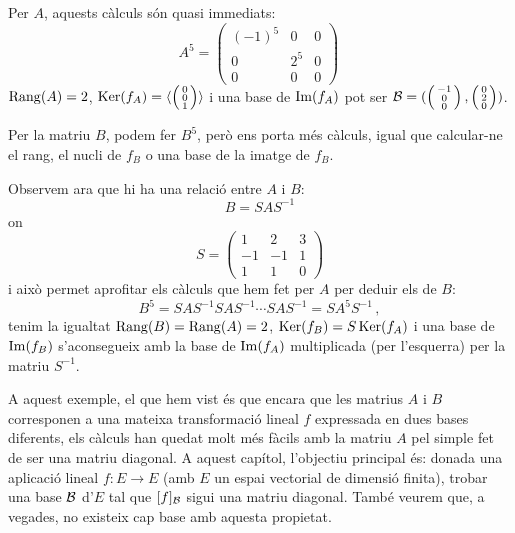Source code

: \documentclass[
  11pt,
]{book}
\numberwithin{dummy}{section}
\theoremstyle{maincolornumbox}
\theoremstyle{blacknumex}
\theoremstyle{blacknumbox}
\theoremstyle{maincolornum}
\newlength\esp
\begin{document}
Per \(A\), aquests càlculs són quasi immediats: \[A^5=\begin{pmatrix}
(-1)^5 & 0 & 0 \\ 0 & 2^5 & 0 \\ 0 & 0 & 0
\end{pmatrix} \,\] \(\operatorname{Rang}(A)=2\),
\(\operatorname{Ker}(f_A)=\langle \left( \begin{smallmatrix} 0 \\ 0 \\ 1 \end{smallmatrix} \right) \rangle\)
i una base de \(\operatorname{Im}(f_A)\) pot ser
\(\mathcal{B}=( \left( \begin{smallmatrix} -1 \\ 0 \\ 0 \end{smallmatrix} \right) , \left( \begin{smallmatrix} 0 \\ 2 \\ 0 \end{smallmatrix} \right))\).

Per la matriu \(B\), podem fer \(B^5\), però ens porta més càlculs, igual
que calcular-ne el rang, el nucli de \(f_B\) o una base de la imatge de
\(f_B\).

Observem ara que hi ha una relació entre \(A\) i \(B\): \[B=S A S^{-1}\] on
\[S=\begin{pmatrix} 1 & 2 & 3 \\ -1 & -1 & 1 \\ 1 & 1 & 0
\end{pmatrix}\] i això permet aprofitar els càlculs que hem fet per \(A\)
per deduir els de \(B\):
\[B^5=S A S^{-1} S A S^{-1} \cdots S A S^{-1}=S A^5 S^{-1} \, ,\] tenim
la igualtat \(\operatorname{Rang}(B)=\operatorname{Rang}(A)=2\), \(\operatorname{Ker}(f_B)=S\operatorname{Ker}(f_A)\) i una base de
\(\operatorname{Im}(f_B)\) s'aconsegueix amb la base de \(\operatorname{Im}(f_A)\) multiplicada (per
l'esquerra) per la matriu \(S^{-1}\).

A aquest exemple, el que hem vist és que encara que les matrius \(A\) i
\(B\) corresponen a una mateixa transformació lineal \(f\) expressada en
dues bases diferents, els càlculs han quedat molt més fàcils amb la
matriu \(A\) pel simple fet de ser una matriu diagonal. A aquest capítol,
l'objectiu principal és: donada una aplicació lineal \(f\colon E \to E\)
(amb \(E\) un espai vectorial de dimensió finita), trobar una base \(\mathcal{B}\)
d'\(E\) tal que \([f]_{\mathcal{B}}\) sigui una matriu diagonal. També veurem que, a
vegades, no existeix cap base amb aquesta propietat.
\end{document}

==

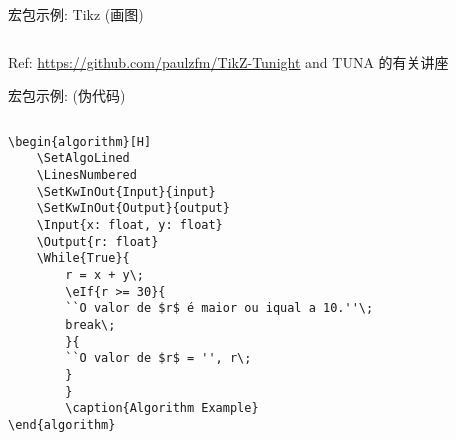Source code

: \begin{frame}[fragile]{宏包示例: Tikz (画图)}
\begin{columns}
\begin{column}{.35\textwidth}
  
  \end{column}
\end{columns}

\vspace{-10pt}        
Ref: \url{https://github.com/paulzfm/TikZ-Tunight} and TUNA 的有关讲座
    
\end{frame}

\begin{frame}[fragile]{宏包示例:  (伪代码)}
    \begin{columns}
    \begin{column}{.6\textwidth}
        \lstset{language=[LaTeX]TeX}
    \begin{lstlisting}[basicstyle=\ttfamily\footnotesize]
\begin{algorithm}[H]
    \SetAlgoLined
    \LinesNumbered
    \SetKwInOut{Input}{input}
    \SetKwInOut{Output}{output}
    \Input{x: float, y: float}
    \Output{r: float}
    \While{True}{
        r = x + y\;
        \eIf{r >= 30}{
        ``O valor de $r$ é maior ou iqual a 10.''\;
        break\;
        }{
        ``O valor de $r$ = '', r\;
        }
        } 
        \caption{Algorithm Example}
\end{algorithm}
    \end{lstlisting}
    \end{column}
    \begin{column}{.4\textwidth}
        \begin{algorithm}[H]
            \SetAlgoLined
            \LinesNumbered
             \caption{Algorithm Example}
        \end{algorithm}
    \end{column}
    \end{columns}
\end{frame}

...

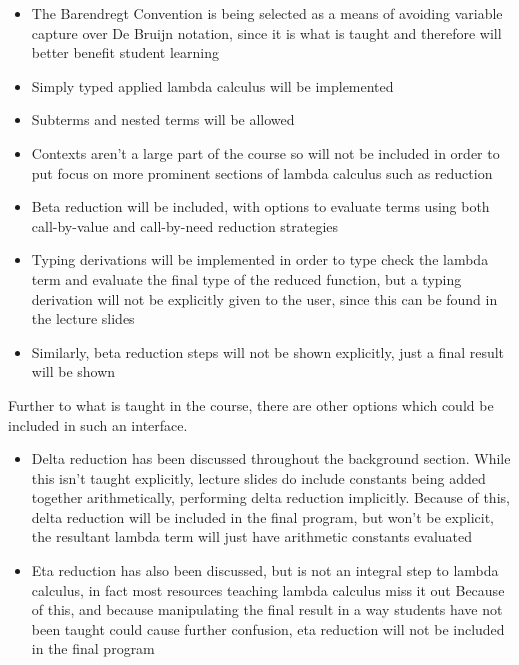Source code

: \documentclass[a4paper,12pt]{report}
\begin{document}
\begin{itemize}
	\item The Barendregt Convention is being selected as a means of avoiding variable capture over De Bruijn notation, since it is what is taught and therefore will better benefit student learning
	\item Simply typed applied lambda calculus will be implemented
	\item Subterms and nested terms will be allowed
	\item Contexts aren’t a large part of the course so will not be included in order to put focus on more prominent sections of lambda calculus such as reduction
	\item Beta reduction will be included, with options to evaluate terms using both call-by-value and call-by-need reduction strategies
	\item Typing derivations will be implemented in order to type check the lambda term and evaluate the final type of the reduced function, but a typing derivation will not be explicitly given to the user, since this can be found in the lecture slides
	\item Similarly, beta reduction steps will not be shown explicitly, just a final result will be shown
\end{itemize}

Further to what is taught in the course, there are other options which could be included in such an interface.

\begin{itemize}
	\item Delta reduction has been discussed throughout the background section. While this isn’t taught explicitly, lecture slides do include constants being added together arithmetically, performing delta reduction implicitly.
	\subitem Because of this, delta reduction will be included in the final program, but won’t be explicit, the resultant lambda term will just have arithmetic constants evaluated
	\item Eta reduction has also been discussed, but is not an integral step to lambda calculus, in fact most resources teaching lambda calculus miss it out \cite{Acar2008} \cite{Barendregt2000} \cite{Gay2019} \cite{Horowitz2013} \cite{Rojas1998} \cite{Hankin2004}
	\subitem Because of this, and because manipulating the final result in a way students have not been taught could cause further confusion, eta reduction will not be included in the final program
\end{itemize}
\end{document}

### Description of the task
Each line in the listing above that includes "columns" is to be copied.

### Answer to this task
\begin{columns}
\end{columns}
    \begin{columns}
    \end{columns}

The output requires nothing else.